It is known that the set of projections in an arbitrary W*-algebra is a complete orthomodular lattice. I would like to know for which kind of W*-algebras this lattice is also continuous.
I'm going to say the von Neumann algebra has to be either atomic abelian or finite dimensional for this to happen. If $M$ is nonatomic then I don't think any projection besides 0 is "way below" any other projection, because if $p$ is nonzero then we can write $p = \bigvee p_\alpha$ where the $p_\alpha$ are directed and all strictly less than $p$, so if $p \leq q$ we have $q = \bigvee (p_\alpha + q-p)$ and this shows that $p$ is not way below $q$. So you need minimal projections to even have a chance. But $B(H)$ fails for infinite dimensional $H$: take $H = l^2$, let $p_1$ be the rank one projection whose range is spanned by the vector $e_1$, and for $n \geq 2$ let $p_n$ be the rank one projection whose range is spanned by the vector $e_1 + \frac{1}{n}e_n$. Then $e_1$ is not contained in the span of $p_2 \vee \cdots \vee p_n$ because if it were then $e_j$ would be too for $2 \leq j \leq n$, but the span of $p_2 \vee \cdots \vee p_n$ only has dimension $n-1$. However, the range of $\bigvee p_n$ contains vectors arbitrarily close to $e_1$, hence it contains $e_1$, hence it contains $e_n$ for $n \geq 2$, hence it is everything. Thus $I$ is the join of the directed sequence $p_2$, $p_2 \vee p_3$, $p_2 \vee p_3 \vee p_4$, $\ldots$, but $p_1$ is not less than any of these projections. This shows that $p_1$ is not way below $I$, and by symmetry no nonzero projection is way below $I$.
The already given answer and comments have essentially solved the problem; however I
will show the way the question can be studied from the point of view of
"classical" lattice theory (say, the times of von Neumann and
Birkhoff, then Halperin, Kaplansky, F. and M. Maeda)
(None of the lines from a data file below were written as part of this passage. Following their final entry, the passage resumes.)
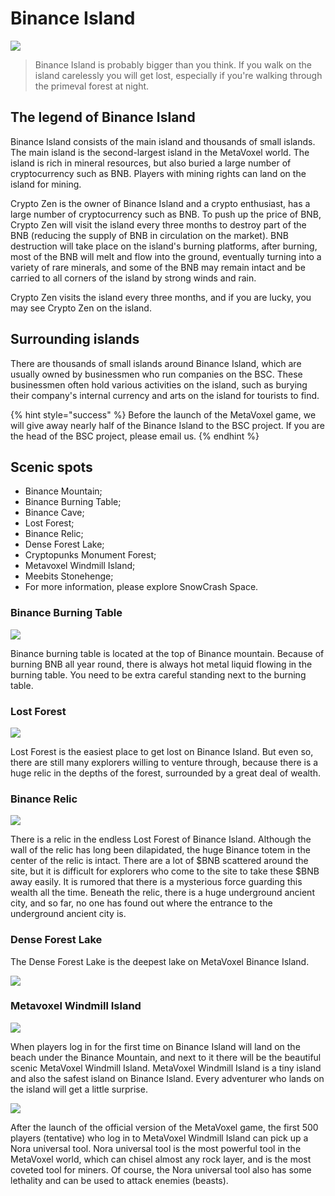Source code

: # Binance Island

![](https://img.snowcrash.finance/site/docs-snowcrash-finance/MetaVoxel-BinanceIsland.003.jpeg)

> Binance Island is probably bigger than you think. If you walk on the island carelessly you will get lost, especially if you're walking through the primeval forest at night.

## The legend of Binance Island

Binance Island consists of the main island and thousands of small islands. The main island is the second-largest island in the MetaVoxel world. The island is rich in mineral resources, but also buried a large number of cryptocurrency such as BNB. Players with mining rights can land on the island for mining.

Crypto Zen is the owner of Binance Island and a crypto enthusiast, has a large number of cryptocurrency such as BNB. To push up the price of BNB, Crypto Zen will visit the island every three months to destroy part of the BNB \(reducing the supply of BNB in circulation on the market\). BNB destruction will take place on the island's burning platforms, after burning, most of the BNB will melt and flow into the ground, eventually turning into a variety of rare minerals, and some of the BNB may remain intact and be carried to all corners of the island by strong winds and rain.

Crypto Zen visits the island every three months, and if you are lucky, you may see Crypto Zen on the island.

## Surrounding islands

There are thousands of small islands around Binance Island, which are usually owned by businessmen who run companies on the BSC. These businessmen often hold various activities on the island, such as burying their company's internal currency and arts on the island for tourists to find.

{% hint style="success" %}
Before the launch of the MetaVoxel game, we will give away nearly half of the Binance Island to the BSC project. If you are the head of the BSC project, please email us.
{% endhint %}

## Scenic spots

* Binance Mountain;
* Binance Burning Table;
* Binance Cave;
* Lost Forest;
* Binance Relic;
* Dense Forest Lake;
* Cryptopunks Monument Forest;
* Metavoxel Windmill Island;
* Meebits Stonehenge;
* For more information, please explore SnowCrash Space.

### Binance Burning Table

![](https://img.snowcrash.finance/site/docs-snowcrash-finance/MetaVoxel-PAA.054.jpeg)

Binance burning table is located at the top of Binance mountain. Because of burning BNB all year round, there is always hot metal liquid flowing in the burning table. You need to be extra careful standing next to the burning table.

### Lost Forest

![](https://img.snowcrash.finance/site/docs-snowcrash-finance/MetaVoxel-PAA.020.jpeg)

Lost Forest is the easiest place to get lost on Binance Island. But even so, there are still many explorers willing to venture through, because there is a huge relic in the depths of the forest, surrounded by a great deal of wealth.

### Binance Relic

![](https://img.snowcrash.finance/site/docs-snowcrash-finance/BinanceIsland-3.jpeg)

There is a relic in the endless Lost Forest of Binance Island. Although the wall of the relic has long been dilapidated, the huge Binance totem in the center of the relic is intact. There are a lot of $BNB scattered around the site, but it is difficult for explorers who come to the site to take these $BNB away easily. It is rumored that there is a mysterious force guarding this wealth all the time. Beneath the relic, there is a huge underground ancient city, and so far, no one has found out where the entrance to the underground ancient city is.

### Dense Forest Lake

The Dense Forest Lake is the deepest lake on MetaVoxel Binance Island.

![](https://img.snowcrash.finance/site/docs-snowcrash-finance/MetaVoxel-PAA.053.jpeg)

### Metavoxel Windmill Island

![](https://img.snowcrash.finance/site/docs-snowcrash-finance/MetaVoxel-PAA.018.jpeg)

When players log in for the first time on Binance Island will land on the beach under the Binance Mountain, and next to it there will be the beautiful scenic MetaVoxel Windmill Island. MetaVoxel Windmill Island is a tiny island and also the safest island on Binance Island. Every adventurer who lands on the island will get a little surprise.

![](https://img.snowcrash.finance/site/docs-snowcrash-finance/MetaVoxel-Tool.001.jpeg)

After the launch of the official version of the MetaVoxel game, the first 500 players \(tentative\) who log in to MetaVoxel Windmill Island can pick up a Nora universal tool. Nora universal tool is the most powerful tool in the MetaVoxel world, which can chisel almost any rock layer, and is the most coveted tool for miners. Of course, the Nora universal tool also has some lethality and can be used to attack enemies \(beasts\).

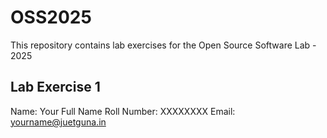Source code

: # OSS2025
This repository contains lab exercises for the Open Source Software Lab - 2025
## Lab Exercise 1
Name: Your Full Name
Roll Number: XXXXXXXX
Email: yourname@juetguna.in

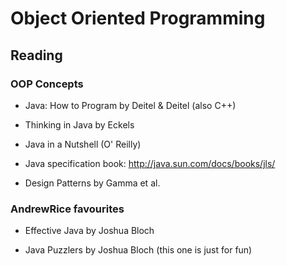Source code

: # Object Oriented Programming

## Reading

### OOP Concepts

- Java: How to Program by Deitel & Deitel (also C++)

- Thinking in Java by Eckels

- Java in a Nutshell (O' Reilly)

- Java specification book: http://java.sun.com/docs/books/jls/

- Design Patterns by Gamma et al.

### AndrewRice favourites

- Effective Java by Joshua Bloch

- Java Puzzlers by Joshua Bloch (this one is just for fun)
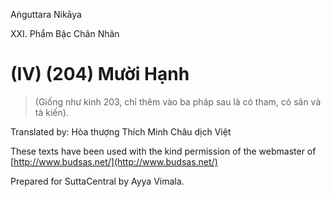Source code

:  

Aṅguttara Nikāya

XXI. Phẩm Bậc Chân Nhân

# (IV) (204) Mười Hạnh

> (Giống như kinh 203, chỉ thêm vào ba pháp sau là có tham, có sân và tà kiến).

Translated by: Hòa thượng Thích Minh Châu dịch Việt

These texts have been used with the kind permission of the webmaster of [http://www.budsas.net/](http://www.budsas.net/)

Prepared for SuttaCentral by Ayya Vimala.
For complete lattices, it is well known that algebraic implies
Scott-continuous implies meet-continuous.
{Remember the
definitions: a complete lattice is a partial order where every subset
has a supremum (equivalently, every subset has a infimum). It is
meet-continuous when increasing joins distribute over meet
(dually for join continuity); it is Scott continuous when every element
$a$ is the join of elements $b$ "way below" $a$ (meaning: every
increasing join that is at least $a$ has a member that is at least $b$);
it is algebraic when meet-continuous and each $a$ is the join of
join-inaccessible elements $b$ (elements that are "way below"
themselves).}
The term "continuous" tout-court might seem suitable for
Scott-continuity, since the latter coincides with embeddability (with
preservation of all meets and increasing sups) in a power of the real
interval $[0,1]$ (the "archetipe" of the continuum), in the same ways
as algebraicity uses the two-element chain $\{0,1\}$ (the "archetipe"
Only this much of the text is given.